Personal information
- Full name: Charles Clayton
- Born: 13 July 1813 Cambridge, Cambridgeshire, England
- Died: 18 October 1883 (aged 70) Stanhope, County Durham, England
- Batting: Unknown

Career statistics
| Competition | First-class |
| Matches | 1 |
| Runs scored | 3 |
| Batting average | 1.50 |
| 100s/50s | –/– |
| Top score | 2 |
| Catches/stumpings | –/– |
- Source: Cricinfo, 21 July 2020

= Charles Clayton (cricketer) =

English cricketer and clegyman

Charles Clayton (13 July 1813 – 18 October 1883) was an English first-class cricketer and clergyman.

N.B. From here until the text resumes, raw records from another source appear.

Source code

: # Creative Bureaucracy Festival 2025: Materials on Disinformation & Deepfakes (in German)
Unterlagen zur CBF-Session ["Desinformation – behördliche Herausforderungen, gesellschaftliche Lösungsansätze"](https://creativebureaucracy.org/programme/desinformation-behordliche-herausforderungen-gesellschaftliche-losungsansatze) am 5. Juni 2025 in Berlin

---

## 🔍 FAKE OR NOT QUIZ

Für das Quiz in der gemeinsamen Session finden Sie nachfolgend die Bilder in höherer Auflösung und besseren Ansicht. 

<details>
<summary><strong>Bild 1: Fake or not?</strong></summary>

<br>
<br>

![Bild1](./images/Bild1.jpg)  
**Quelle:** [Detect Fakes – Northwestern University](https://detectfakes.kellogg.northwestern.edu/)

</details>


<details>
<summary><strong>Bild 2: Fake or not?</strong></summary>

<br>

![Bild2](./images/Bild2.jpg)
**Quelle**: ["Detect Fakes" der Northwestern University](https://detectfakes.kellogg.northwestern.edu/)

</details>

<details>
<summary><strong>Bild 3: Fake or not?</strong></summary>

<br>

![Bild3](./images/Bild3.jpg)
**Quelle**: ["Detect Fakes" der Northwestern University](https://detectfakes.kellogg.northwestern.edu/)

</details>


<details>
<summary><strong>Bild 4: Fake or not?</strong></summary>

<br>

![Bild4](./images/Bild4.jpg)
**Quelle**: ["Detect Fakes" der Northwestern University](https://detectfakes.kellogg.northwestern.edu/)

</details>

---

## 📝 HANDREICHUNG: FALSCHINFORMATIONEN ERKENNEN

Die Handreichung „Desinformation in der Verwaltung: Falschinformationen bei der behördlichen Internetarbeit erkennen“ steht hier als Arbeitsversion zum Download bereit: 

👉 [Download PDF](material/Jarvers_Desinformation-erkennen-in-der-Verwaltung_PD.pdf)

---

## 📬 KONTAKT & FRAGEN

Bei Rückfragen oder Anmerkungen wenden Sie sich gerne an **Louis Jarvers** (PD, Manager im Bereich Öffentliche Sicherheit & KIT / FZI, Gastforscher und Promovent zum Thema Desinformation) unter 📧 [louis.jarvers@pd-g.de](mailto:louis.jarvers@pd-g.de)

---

The son of Robert Clayton, he was born at Cambridge in July 1813. He was educated at The Perse School, before going up to Gonville and Caius College, Cambridge in 1832. He gained his bachelor's degree in 1836, with Clayton being a recipient of the Browne Medal in 1833 and 1834. He remained at Cambridge to study for his master's degree, during which time he became a fellow of the college. He was ordained in the Church of England as a deacon at Salisbury in 1837, before becoming a priest at Rochester in 1838. Clayton graduated from Cambridge in 1839, returning to Cambridge to lecture on Hebrew language in 1842; concurrently he was the curate of St John's, Rochester until 1845, with his lecturing engagement at Cambridge coming to an end in 1844.

He served as secretary to the Pastoral Aid Society from 1845 to 1851. While based in Kent, Clayton made a single appearance in first-class cricket for the Gentlemen of Kent against the Gentlemen of England at Lord's in 1850. Batting twice in the match, he was dismissed for a single run in the Gentlemen of Kent first innings by Jones Nash, while in their second innings he was dismissed by the same bowler for 2 runs. He returned to Cambridge as a tutor at Gonville and Caius in 1851, where he also took up the post of vicar of Holy Trinity Church, Cambridge which he held until 1865. He was made an honorary canon of Ripon Cathedral in 1864, while the following year he moved north to County Durham, becoming the rector of Stanhope where he died 21 October 1883.